Often characterized as the “Cinderella” of the four language skills, writing is one of the most difficult and challenging areas that teachers and learners of a foreign language have to tackle with. It is though undoubtedly one of the most important skills that learners of a foreign language need to possess. In the last decades, there has been a gradual increase in the status of writing as a skill. The current developments towards a discoursal approach to language teaching along with the development of learner-centered syllabuses have shifted the emphasis toward students’ practical needs. With regard to writing, teachers begin stressing the valuable role of “process” and “genre” writing in the classroom, and course book writers have as their main priority the construction of purposeful, authentic writing activities that reflect the communicative principles (Reid, 1993). What is more, the mastering of certain text-types is viewed nowadays as a skill learners need to develop (Tribble, 1996).

Suggestions for the development of writing skills

Awareness raising

            In their effort to help students improve their writing, teachers need to primarily raise their students’ awareness of the various strategies that can be employed when composing an essay. Since writing is not a skill “readily picked up by exposure” (Tribble: 11), it is necessary for students to receive some guidance on how to match appropriate strategies to each writing situation. In the particular classroom situation, students, among other issues, had to be guided how to detect and use elements that make stories interesting and stimulating. They needed to be made aware of the fact that grammar, syntax and vocabulary are not the only essential elements for a well-written text. Over-concentrating on such aspects of the essay may lead them to totally ignoring other equally important areas related to the content of their written work. Only when students begin viewing writing as a “process of self-discovery” will “effective learning take place”. (Gaffield-Vile, 1998, cited in Harmer, 2001: 259).
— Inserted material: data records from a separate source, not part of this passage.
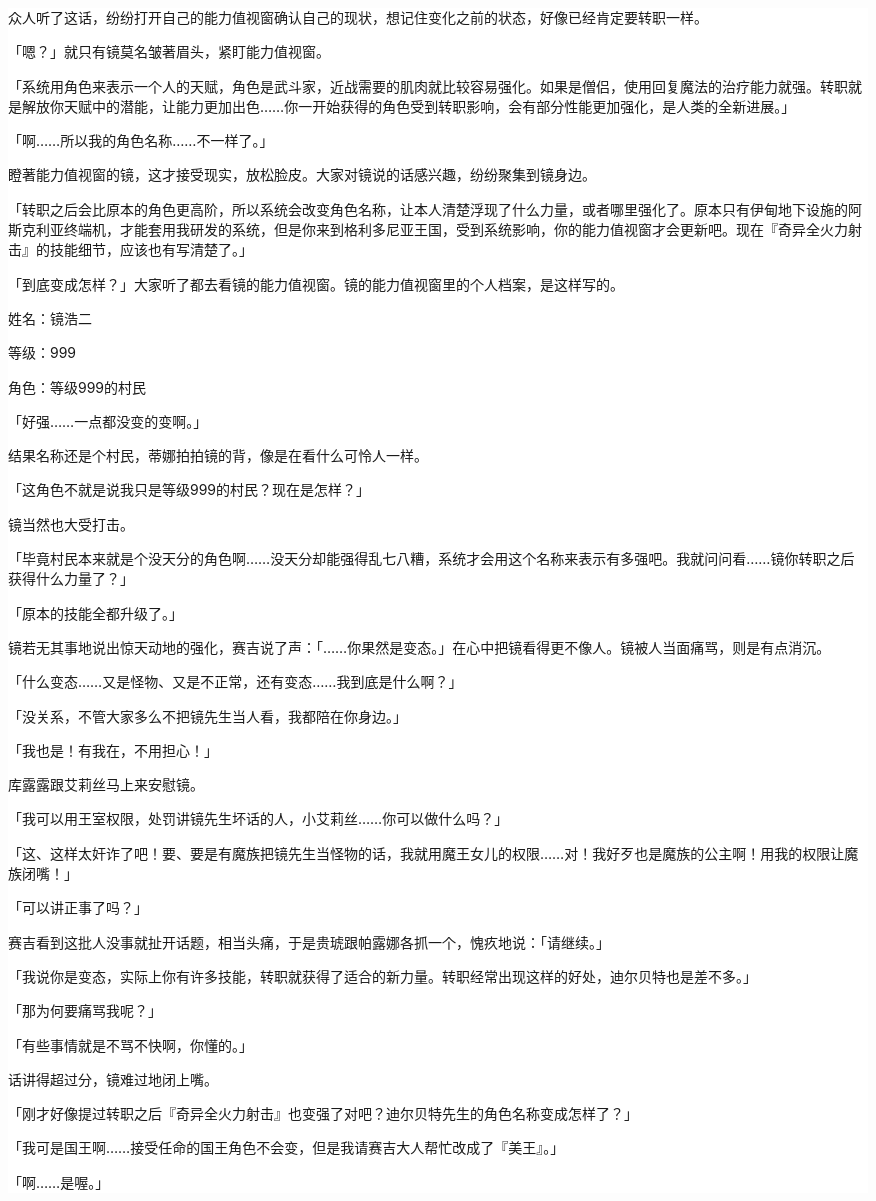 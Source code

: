 众人听了这话，纷纷打开自己的能力值视窗确认自己的现状，想记住变化之前的状态，好像已经肯定要转职一样。

「嗯？」就只有镜莫名皱著眉头，紧盯能力值视窗。

「系统用角色来表示一个人的天赋，角色是武斗家，近战需要的肌肉就比较容易强化。如果是僧侣，使用回复魔法的治疗能力就强。转职就是解放你天赋中的潜能，让能力更加出色……你一开始获得的角色受到转职影响，会有部分性能更加强化，是人类的全新进展。」

「啊……所以我的角色名称……不一样了。」

瞪著能力值视窗的镜，这才接受现实，放松脸皮。大家对镜说的话感兴趣，纷纷聚集到镜身边。

「转职之后会比原本的角色更高阶，所以系统会改变角色名称，让本人清楚浮现了什么力量，或者哪里强化了。原本只有伊甸地下设施的阿斯克利亚终端机，才能套用我研发的系统，但是你来到格利多尼亚王国，受到系统影响，你的能力值视窗才会更新吧。现在『奇异全火力射击』的技能细节，应该也有写清楚了。」

「到底变成怎样？」大家听了都去看镜的能力值视窗。镜的能力值视窗里的个人档案，是这样写的。

姓名：镜浩二

等级：999

角色：等级999的村民

「好强……一点都没变的变啊。」

结果名称还是个村民，蒂娜拍拍镜的背，像是在看什么可怜人一样。

「这角色不就是说我只是等级999的村民？现在是怎样？」

镜当然也大受打击。

「毕竟村民本来就是个没天分的角色啊……没天分却能强得乱七八糟，系统才会用这个名称来表示有多强吧。我就问问看……镜你转职之后获得什么力量了？」

「原本的技能全都升级了。」

镜若无其事地说出惊天动地的强化，赛吉说了声：「……你果然是变态。」在心中把镜看得更不像人。镜被人当面痛骂，则是有点消沉。

「什么变态……又是怪物、又是不正常，还有变态……我到底是什么啊？」

「没关系，不管大家多么不把镜先生当人看，我都陪在你身边。」

「我也是！有我在，不用担心！」

库露露跟艾莉丝马上来安慰镜。

「我可以用王室权限，处罚讲镜先生坏话的人，小艾莉丝……你可以做什么吗？」

「这、这样太奸诈了吧！要、要是有魔族把镜先生当怪物的话，我就用魔王女儿的权限……对！我好歹也是魔族的公主啊！用我的权限让魔族闭嘴！」

「可以讲正事了吗？」

赛吉看到这批人没事就扯开话题，相当头痛，于是贵琥跟帕露娜各抓一个，愧疚地说：「请继续。」

「我说你是变态，实际上你有许多技能，转职就获得了适合的新力量。转职经常出现这样的好处，迪尔贝特也是差不多。」

「那为何要痛骂我呢？」

「有些事情就是不骂不快啊，你懂的。」

话讲得超过分，镜难过地闭上嘴。

「刚才好像提过转职之后『奇异全火力射击』也变强了对吧？迪尔贝特先生的角色名称变成怎样了？」

「我可是国王啊……接受任命的国王角色不会变，但是我请赛吉大人帮忙改成了『美王』。」

「啊……是喔。」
As Tribble (1996: 118) suggests, students have to be reinforced to “learn to write” as opposed to “write to learn”.  It is important for learners to be consciously aware of the fact that their writing tasks do not primarily focus on accuracy or the production of a grammatical pattern; priority is given to content and self-expression.

Teachers as ‘readers’

            The role teachers adopt in the writing classroom also has a significant impact on the development of the students’ writing skills. As Raimes (1983a ) points out, teachers should stop responding to the piece of writing as “item-checkers”, and become “real-readers”. Instead of merely being evaluators of the students’ work, teachers should primarily act as readers, actively reacting to the message of the students’ text. Teacher response should therefore expand from being “descriptive” to more “personal and reactive” (Reid: 205). Teachers are not the “experts” who expect from students to “demonstrate knowledge” learned as part of a class “for the purpose of achieving a satisfactory grade” (Reid: 217). Rather, learners should be made aware of the role of teachers as an “audience” expecting to be informed, persuaded and entertained by them.
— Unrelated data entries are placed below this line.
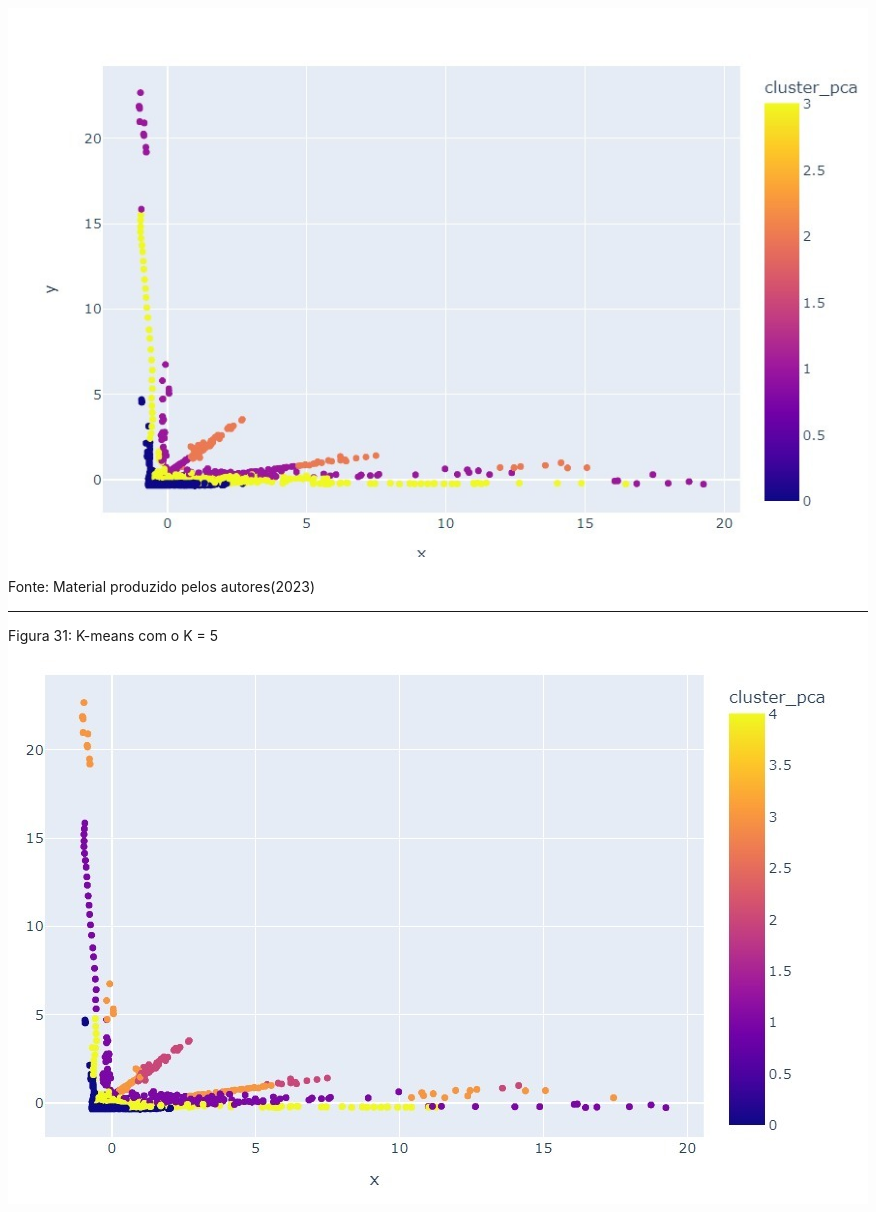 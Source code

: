 <img src="./outros/k-means_K4.jpeg">

Fonte: Material produzido pelos autores(2023)

<hr>

Figura 31: K-means com o K = 5

<img src="./outros/k-means_K5.jpeg">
Teachers as feedback providers

            Apart from their roles as “readers” and “evaluators”, the role of teachers as “facilitators” and “coaches” are equally important in the promotion of writing skills. Despite them having to act as “a real audience” in order to promote motivation in writing, teachers inevitably offer students more “response” and “intervention” than an ordinary reader (Radecki and Swales, 1988, cited in Reid, p.217). The teacher’s response will be effective when the teacher communicates feedback that is “detailed enough to allow students to act, to commit to change in their writing” (Reid, p.218). Among a variety of teacher responses, Reid proposes “dialog journals” and “mini-conferences during class workshops” as examples of effective feedback.

Focus on needs

            Focusing on the specific needs and interests of the students can also prevent learners from being negatively predisposed toward the writing process. In the particular intermediate classroom, it was important for learners to be aware of the necessity of developing writing skills for their future success in the language exams. As Nunan (1991: 88, referring to Zamel, 1987) comments, the writing class should take into account “the learners’ purposes for writing”, which transcend that of “producing texts for teacher evaluation”. To achieve a genuine interest of the learners toward writing the focus of tasks should shift from language to ideas and content. Viewing writing primarily as a means of communication, Raimes suggests that the teaching of writing should stress the students’ ideas and how they express those ideas rather than stressing grammar. For Raimes (1983: ) , writing activities are pointless if students have “no intellectual or emotional investment in what they are writing about”.

Interesting, stimulating topics

            For the promotion of writing skills, it is also important to provide learners with stimulating topics to write about. Motivation will be promoted through the development of activities that engage students and arouse their interest by enabling them to express and develop their ideas. By choosing a topic that involves the students, the teacher is providing them with a context within which effective learning on the target area can be undertaken. It is therefore essential to construct writing activities that engage students as persons and capture their imagination.

A real audience- Identifying a purpose

            Providing a real audience for students to direct their writing is essential in the promotion of writing skills. As Harmer (2001, p. 260) suggests, an “appropriare reader audience” will “bolster the product pride” that students may feel when they have written creatively. For Raimes (1983), the presence of “a real reader”-not a “judge”- will help learners “establish the goal of their writing”, i.e. “communication with the reader”. Ur (2000) suggests the construction of class magazines as well as the display of students’ writing up on a bulletin board as ways of creating a “real” audience for the students’ writing tasks. As a further option, Harmer (2001: 260) adds the setting up of classroom websites where students’ work could be published. An authentic and personally relevant context in which to write will motivate students and thus engage them in the writing process. Students will show more interest in tasks where there is a more genuine purpose to write as well as a stronger sense of the audience they address.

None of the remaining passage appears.